• Work to be completed: Print the lines below exactly as written, with none missing.

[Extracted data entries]
*** Begin section ***
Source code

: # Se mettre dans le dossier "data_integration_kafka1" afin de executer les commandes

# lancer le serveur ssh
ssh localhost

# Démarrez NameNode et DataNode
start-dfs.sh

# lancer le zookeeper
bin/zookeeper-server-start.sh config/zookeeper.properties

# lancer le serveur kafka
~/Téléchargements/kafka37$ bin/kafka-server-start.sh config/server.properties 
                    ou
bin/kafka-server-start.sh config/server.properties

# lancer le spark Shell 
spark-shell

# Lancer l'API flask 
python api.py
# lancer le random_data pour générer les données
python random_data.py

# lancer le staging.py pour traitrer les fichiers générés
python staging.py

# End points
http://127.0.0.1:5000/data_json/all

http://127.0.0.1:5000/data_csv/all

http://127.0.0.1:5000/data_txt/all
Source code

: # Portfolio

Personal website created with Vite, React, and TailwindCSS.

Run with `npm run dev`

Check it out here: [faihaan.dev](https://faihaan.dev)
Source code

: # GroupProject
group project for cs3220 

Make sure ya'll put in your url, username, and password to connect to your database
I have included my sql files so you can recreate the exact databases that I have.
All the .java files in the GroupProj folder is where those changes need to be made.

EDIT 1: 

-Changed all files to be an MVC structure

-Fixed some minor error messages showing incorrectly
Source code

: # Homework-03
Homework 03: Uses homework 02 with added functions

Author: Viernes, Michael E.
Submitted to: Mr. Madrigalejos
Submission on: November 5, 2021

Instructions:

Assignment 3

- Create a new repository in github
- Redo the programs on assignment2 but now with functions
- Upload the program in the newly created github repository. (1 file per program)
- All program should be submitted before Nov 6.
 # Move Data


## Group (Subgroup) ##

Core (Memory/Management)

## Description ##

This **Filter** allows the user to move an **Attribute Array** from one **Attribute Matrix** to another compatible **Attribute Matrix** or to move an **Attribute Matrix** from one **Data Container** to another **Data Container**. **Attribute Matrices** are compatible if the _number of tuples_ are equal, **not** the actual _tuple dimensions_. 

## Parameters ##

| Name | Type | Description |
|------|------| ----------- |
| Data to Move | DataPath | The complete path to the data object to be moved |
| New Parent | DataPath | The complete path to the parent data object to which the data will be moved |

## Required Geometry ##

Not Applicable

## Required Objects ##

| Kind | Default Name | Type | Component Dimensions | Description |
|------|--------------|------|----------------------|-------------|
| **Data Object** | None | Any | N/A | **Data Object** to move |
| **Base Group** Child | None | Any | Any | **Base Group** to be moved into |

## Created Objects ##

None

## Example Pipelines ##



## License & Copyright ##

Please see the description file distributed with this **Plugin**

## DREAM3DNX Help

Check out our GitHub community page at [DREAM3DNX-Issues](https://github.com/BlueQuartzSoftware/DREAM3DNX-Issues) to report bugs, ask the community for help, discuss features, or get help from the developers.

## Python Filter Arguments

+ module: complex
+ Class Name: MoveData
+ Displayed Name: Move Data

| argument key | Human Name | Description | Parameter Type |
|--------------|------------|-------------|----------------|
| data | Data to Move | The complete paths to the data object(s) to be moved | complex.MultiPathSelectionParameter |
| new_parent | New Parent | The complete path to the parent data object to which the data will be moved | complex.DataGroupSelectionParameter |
*** End section ***
• Completed task:
Source code

: # Se mettre dans le dossier "data_integration_kafka1" afin de executer les commandes

# lancer le serveur ssh
ssh localhost

# Démarrez NameNode et DataNode
start-dfs.sh

# lancer le zookeeper
bin/zookeeper-server-start.sh config/zookeeper.properties

# lancer le serveur kafka
~/Téléchargements/kafka37$ bin/kafka-server-start.sh config/server.properties 
                    ou
bin/kafka-server-start.sh config/server.properties

# lancer le spark Shell 
spark-shell

# Lancer l'API flask 
python api.py
# lancer le random_data pour générer les données
python random_data.py

# lancer le staging.py pour traitrer les fichiers générés
python staging.py

# End points
http://127.0.0.1:5000/data_json/all

http://127.0.0.1:5000/data_csv/all

http://127.0.0.1:5000/data_txt/all
Source code

: # Portfolio

Personal website created with Vite, React, and TailwindCSS.

Run with `npm run dev`

Check it out here: [faihaan.dev](https://faihaan.dev)
Source code

: # GroupProject
group project for cs3220 

Make sure ya'll put in your url, username, and password to connect to your database
I have included my sql files so you can recreate the exact databases that I have.
All the .java files in the GroupProj folder is where those changes need to be made.

EDIT 1: 

-Changed all files to be an MVC structure

-Fixed some minor error messages showing incorrectly
Source code

: # Homework-03
Homework 03: Uses homework 02 with added functions

Author: Viernes, Michael E.
Submitted to: Mr. Madrigalejos
Submission on: November 5, 2021

Instructions:

Assignment 3

- Create a new repository in github
- Redo the programs on assignment2 but now with functions
- Upload the program in the newly created github repository. (1 file per program)
- All program should be submitted before Nov 6.
 # Move Data


## Group (Subgroup) ##

Core (Memory/Management)

## Description ##

This **Filter** allows the user to move an **Attribute Array** from one **Attribute Matrix** to another compatible **Attribute Matrix** or to move an **Attribute Matrix** from one **Data Container** to another **Data Container**. **Attribute Matrices** are compatible if the _number of tuples_ are equal, **not** the actual _tuple dimensions_. 

## Parameters ##

| Name | Type | Description |
|------|------| ----------- |
| Data to Move | DataPath | The complete path to the data object to be moved |
| New Parent | DataPath | The complete path to the parent data object to which the data will be moved |

## Required Geometry ##

Not Applicable

## Required Objects ##

| Kind | Default Name | Type | Component Dimensions | Description |
|------|--------------|------|----------------------|-------------|
| **Data Object** | None | Any | N/A | **Data Object** to move |
| **Base Group** Child | None | Any | Any | **Base Group** to be moved into |

## Created Objects ##

None

## Example Pipelines ##



## License & Copyright ##

Please see the description file distributed with this **Plugin**

## DREAM3DNX Help

Check out our GitHub community page at [DREAM3DNX-Issues](https://github.com/BlueQuartzSoftware/DREAM3DNX-Issues) to report bugs, ask the community for help, discuss features, or get help from the developers.

## Python Filter Arguments

+ module: complex
+ Class Name: MoveData
+ Displayed Name: Move Data

| argument key | Human Name | Description | Parameter Type |
|--------------|------------|-------------|----------------|
| data | Data to Move | The complete paths to the data object(s) to be moved | complex.MultiPathSelectionParameter |
| new_parent | New Parent | The complete path to the parent data object to which the data will be moved | complex.DataGroupSelectionParameter |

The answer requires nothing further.